The Kinect 3D camera has many advantages over conventional equipment that is used by researchers such as Light Detection and Ranging (LIDAR) machines. One of the main advantages is cost. LIDAR equipment ranges from $10,000 to $200,000, it must be ordered and calibrated and requires maintenance from specialized manufacturers or distributors. The Kinect only costs $120 dollars, is easily attainable, and has many open source drivers available.
The XBOX camera does have technical limitations in that it can only see between three and 16 feet ahead of itself and cannot shoot high-speed footage, but it can detect waves in the visible and infrared spectrum and it can deliver 9 million data points per second.
To improve in the resolution of the camera, Mankoff records and stores the raw digital numbers (DN) from the camera without any automatic calibration of spatial coordinates. Mankoff used the LibFreenect Fakenect record program, supported by the Kinect, to store uncalibrated red, green and blue (RGB) and depth images used to make the digital elevation model (DEM) at the required 30 Hz. The DN’s can later be calibrated and turn into DEM’s by use of existing LIDAR software, custom software, or programs such as CloudCompare and Pointst2Grid, both of which he claims to have had considerable success with.

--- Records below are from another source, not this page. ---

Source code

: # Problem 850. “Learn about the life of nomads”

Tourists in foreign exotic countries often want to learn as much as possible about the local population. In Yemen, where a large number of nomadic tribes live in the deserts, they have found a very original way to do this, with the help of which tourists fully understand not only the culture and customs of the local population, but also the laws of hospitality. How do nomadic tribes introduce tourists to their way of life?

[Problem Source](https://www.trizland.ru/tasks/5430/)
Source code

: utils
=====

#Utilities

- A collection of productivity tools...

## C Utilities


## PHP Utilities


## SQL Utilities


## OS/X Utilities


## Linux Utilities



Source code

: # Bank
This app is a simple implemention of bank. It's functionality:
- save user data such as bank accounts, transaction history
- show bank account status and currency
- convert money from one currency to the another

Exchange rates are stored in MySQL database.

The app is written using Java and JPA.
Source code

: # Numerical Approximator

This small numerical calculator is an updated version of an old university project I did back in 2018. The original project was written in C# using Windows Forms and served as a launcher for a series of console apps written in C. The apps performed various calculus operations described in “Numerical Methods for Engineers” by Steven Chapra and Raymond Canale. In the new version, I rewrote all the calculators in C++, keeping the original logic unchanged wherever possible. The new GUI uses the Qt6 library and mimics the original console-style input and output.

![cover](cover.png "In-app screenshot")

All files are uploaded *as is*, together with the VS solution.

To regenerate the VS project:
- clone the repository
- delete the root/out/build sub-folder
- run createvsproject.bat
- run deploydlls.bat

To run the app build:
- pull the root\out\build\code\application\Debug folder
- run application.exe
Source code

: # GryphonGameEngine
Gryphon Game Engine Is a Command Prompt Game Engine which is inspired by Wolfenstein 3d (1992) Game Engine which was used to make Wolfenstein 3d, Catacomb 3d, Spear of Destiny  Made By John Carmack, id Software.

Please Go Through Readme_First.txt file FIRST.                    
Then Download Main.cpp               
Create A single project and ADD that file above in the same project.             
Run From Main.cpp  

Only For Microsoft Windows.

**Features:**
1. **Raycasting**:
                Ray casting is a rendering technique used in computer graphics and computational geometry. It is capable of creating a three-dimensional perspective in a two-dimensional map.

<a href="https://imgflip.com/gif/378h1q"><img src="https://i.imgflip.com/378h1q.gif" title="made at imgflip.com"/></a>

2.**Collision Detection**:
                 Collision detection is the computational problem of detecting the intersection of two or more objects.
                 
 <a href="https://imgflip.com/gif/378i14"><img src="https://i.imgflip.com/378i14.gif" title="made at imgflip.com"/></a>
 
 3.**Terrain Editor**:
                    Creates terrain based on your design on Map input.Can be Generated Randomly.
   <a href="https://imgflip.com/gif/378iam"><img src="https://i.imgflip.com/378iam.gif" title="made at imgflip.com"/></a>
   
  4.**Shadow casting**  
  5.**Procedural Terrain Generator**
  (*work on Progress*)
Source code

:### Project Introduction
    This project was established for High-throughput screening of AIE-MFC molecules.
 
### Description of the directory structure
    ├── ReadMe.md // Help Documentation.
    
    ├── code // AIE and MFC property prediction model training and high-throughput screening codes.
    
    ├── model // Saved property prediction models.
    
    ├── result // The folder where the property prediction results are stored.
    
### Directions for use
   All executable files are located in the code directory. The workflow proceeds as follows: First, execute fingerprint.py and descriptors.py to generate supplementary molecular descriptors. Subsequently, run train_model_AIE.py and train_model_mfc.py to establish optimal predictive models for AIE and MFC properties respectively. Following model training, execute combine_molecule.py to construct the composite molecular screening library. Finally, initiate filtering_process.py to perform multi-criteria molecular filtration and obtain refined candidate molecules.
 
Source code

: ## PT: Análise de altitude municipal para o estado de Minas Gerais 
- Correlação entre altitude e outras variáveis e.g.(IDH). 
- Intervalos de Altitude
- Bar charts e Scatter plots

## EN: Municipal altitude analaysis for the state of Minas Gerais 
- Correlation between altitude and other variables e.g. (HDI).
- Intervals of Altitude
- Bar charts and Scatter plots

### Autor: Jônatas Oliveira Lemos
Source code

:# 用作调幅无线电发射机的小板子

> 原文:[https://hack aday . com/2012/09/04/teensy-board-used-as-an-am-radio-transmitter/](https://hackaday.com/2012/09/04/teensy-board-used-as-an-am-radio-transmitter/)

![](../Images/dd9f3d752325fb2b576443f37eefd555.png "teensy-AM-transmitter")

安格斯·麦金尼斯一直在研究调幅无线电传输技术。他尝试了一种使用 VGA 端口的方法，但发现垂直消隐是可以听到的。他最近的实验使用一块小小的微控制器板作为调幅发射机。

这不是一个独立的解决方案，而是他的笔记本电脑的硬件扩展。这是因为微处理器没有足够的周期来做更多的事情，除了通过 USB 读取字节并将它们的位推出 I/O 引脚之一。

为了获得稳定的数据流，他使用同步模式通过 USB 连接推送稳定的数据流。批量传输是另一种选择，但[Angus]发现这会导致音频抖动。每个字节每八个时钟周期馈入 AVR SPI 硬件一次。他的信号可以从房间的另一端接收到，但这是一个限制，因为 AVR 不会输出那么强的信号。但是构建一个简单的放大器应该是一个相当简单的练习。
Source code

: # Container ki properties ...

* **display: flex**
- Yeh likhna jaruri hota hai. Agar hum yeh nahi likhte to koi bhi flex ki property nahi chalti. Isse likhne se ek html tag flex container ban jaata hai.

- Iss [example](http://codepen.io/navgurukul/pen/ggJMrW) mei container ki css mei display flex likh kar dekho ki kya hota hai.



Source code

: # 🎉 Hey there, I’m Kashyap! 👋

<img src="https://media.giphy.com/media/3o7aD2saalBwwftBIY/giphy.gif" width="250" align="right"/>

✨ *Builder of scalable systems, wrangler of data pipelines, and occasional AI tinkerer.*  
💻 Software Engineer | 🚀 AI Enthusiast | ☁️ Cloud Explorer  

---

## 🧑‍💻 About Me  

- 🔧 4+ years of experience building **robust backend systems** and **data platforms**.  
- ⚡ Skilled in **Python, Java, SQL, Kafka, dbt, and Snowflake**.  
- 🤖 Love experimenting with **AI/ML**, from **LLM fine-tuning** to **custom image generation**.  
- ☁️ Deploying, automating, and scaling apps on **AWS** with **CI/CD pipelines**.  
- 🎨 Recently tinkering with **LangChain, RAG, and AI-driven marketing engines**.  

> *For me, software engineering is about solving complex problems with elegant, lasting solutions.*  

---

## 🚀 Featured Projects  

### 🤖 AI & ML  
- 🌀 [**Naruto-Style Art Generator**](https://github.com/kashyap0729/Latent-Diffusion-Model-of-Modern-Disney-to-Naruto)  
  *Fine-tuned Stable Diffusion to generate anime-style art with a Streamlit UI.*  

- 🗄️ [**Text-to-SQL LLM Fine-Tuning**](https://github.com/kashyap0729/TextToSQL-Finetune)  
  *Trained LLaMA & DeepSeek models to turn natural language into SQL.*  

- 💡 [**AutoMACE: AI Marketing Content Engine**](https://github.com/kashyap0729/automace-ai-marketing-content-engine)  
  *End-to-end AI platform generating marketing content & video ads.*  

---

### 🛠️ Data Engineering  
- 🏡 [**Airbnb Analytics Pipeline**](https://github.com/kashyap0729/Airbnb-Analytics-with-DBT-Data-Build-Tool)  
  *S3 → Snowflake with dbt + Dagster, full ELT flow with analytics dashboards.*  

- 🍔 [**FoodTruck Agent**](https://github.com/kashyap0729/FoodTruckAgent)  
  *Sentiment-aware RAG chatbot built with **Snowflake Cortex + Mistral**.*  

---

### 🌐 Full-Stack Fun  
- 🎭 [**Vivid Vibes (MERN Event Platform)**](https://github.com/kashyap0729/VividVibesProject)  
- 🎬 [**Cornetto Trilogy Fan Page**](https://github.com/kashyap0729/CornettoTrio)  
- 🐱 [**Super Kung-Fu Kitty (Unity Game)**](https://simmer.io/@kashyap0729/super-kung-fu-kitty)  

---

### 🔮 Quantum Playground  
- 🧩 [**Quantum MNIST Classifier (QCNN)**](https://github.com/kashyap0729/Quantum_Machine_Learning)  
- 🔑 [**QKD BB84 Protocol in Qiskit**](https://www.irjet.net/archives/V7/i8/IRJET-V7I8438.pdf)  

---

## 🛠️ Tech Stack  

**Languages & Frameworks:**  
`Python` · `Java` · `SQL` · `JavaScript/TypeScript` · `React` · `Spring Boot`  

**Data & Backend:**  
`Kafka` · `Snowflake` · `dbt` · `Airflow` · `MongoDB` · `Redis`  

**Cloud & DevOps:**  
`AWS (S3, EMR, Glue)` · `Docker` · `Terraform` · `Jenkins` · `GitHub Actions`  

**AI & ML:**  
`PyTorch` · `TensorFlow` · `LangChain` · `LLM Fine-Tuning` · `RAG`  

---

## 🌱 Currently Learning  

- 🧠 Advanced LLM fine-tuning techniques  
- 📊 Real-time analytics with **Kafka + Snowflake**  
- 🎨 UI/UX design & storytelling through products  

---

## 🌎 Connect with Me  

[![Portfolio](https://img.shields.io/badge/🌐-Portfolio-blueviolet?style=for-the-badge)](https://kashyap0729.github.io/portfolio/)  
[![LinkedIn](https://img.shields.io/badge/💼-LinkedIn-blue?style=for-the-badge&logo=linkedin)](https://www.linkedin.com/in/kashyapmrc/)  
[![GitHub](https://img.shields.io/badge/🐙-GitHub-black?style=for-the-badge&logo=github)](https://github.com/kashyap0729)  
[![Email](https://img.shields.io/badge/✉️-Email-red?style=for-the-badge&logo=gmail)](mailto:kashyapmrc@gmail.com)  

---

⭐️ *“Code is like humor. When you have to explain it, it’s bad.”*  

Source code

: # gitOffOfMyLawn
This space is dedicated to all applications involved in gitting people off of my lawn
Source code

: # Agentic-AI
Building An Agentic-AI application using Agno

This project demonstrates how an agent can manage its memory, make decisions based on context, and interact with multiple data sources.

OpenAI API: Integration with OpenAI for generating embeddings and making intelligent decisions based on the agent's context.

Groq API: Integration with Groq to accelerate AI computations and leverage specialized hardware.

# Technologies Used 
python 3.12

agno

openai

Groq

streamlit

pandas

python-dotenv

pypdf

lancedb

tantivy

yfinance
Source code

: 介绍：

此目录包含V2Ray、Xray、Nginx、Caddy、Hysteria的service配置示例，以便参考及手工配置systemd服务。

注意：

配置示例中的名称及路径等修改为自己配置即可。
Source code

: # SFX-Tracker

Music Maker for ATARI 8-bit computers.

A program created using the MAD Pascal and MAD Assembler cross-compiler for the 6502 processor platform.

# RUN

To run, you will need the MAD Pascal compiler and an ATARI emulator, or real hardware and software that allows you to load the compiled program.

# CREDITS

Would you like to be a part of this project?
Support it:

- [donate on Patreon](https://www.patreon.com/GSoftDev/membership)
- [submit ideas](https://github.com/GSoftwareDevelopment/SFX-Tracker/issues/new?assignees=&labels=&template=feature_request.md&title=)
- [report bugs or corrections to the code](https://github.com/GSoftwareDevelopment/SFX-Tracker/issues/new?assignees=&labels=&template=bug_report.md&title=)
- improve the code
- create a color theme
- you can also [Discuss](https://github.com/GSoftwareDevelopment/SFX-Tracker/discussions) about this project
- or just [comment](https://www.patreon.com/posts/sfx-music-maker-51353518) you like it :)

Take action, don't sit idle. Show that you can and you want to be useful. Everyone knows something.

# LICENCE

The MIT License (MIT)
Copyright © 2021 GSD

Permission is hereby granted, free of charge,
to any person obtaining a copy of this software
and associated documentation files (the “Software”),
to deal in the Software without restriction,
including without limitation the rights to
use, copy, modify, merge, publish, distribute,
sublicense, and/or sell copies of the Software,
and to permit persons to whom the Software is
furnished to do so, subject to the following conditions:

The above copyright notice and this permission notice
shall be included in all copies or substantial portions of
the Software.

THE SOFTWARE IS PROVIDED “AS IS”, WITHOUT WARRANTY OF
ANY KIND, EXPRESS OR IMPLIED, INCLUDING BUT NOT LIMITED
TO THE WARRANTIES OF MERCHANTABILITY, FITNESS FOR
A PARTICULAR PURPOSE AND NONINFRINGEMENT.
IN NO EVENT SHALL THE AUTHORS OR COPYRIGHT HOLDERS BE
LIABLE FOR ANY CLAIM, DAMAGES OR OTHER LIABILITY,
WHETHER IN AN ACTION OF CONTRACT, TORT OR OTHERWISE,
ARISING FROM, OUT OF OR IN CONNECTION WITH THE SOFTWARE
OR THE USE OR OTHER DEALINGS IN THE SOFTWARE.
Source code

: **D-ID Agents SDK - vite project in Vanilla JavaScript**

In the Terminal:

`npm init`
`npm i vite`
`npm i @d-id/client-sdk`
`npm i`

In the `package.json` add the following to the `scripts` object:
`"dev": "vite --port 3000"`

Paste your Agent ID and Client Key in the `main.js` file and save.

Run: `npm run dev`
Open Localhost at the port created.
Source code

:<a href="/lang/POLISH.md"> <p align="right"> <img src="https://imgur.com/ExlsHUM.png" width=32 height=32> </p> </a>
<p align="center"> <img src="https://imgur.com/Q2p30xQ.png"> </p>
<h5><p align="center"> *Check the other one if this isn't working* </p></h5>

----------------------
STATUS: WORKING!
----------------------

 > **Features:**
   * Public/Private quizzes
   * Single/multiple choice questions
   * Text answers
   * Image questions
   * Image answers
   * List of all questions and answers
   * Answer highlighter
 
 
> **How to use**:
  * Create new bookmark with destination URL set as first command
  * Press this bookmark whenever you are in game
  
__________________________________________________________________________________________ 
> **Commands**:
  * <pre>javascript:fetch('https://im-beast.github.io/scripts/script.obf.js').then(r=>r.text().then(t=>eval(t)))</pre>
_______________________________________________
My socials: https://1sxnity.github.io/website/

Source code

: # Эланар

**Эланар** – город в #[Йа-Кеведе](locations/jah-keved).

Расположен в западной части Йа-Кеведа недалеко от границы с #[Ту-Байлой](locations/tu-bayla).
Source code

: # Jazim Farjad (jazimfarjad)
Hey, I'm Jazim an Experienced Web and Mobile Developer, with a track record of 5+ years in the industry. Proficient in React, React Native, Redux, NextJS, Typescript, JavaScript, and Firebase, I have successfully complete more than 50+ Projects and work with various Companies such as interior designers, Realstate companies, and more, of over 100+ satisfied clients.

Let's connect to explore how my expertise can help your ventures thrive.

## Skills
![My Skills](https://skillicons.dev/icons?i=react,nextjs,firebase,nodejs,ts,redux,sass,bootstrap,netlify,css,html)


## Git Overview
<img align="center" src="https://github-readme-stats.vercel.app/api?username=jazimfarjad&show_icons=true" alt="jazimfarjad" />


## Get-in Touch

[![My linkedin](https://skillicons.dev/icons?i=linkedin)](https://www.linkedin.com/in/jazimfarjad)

Other applications for using the Kinect have been suggested, from recording time lapses of melting ice sheets, to understanding small body impact in outer space in case we need to deflect asteroids on a collision path with Earth. Both of these applications will need further research, modifications and testing but will undoubtedly increase the value of the camera to many fields of science.
Eavesdropper
Kinect fun fact:
Due to its use of USB 2.0, the Kinect is limited to 640x480 pixels at 30Hz.